TASK INPUT:
┏━━
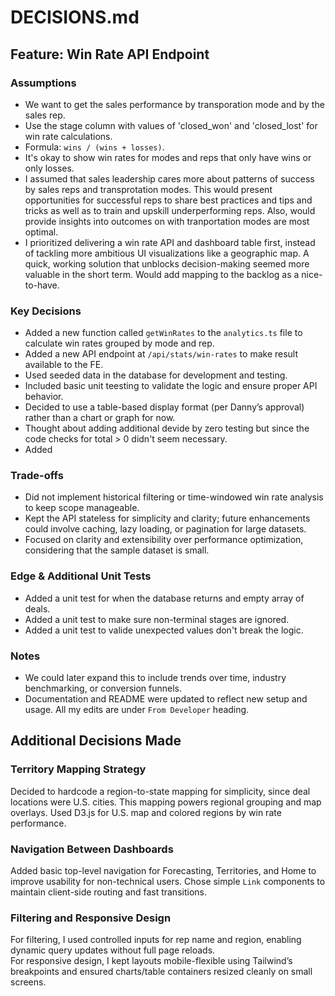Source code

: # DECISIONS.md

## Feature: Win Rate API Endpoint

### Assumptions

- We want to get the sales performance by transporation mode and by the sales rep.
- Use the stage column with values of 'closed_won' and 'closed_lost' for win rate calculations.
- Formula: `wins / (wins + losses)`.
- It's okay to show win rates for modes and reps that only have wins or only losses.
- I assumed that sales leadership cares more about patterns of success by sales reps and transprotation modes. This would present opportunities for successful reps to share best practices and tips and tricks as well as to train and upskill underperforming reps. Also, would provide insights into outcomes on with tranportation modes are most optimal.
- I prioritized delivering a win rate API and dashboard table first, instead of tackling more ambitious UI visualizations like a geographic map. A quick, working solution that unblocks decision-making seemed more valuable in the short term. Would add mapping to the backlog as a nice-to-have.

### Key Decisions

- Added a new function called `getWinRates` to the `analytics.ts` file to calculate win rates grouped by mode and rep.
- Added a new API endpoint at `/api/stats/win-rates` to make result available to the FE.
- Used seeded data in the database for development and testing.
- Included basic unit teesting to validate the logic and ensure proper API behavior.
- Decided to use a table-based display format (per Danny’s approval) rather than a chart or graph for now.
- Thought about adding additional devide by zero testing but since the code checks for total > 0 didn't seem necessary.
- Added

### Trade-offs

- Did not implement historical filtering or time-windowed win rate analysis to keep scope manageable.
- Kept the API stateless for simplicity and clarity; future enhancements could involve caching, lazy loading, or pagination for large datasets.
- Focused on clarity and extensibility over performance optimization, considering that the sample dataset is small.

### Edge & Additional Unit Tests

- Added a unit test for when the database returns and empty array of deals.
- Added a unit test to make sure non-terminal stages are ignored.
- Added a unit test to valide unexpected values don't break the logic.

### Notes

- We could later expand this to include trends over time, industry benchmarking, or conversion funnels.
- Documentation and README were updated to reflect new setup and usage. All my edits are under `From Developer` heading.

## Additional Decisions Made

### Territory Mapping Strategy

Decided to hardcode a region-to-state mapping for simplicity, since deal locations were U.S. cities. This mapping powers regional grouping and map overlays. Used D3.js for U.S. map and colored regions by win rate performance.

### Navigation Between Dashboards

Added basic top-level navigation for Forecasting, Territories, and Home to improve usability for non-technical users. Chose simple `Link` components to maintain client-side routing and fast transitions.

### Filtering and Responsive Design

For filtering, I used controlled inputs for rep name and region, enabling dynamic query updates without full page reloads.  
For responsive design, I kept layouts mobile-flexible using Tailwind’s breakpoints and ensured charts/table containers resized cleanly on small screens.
┗━━
┏━━
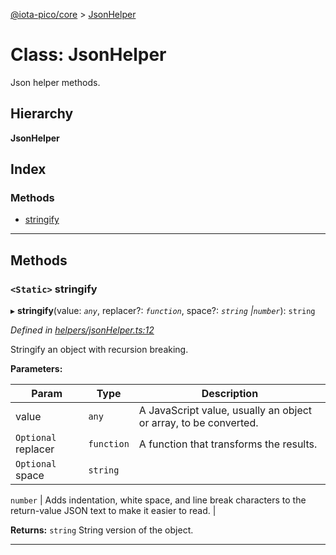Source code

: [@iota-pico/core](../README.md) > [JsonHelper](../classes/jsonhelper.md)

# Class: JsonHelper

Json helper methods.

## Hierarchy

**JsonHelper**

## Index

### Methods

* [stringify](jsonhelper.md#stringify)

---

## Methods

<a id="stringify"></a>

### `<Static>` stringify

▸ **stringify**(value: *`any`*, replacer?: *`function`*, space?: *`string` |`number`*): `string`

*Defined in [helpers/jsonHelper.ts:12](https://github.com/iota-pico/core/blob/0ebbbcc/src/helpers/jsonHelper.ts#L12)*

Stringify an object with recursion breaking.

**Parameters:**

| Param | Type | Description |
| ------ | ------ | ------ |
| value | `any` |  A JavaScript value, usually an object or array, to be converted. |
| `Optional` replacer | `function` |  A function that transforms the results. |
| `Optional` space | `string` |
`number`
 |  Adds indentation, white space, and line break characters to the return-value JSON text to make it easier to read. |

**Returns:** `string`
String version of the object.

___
┗━━
TASK GOAL:
Once you have read the entries above, state how many of their lines include "core", giving the number alone.

THE COMPLETED TASK:
2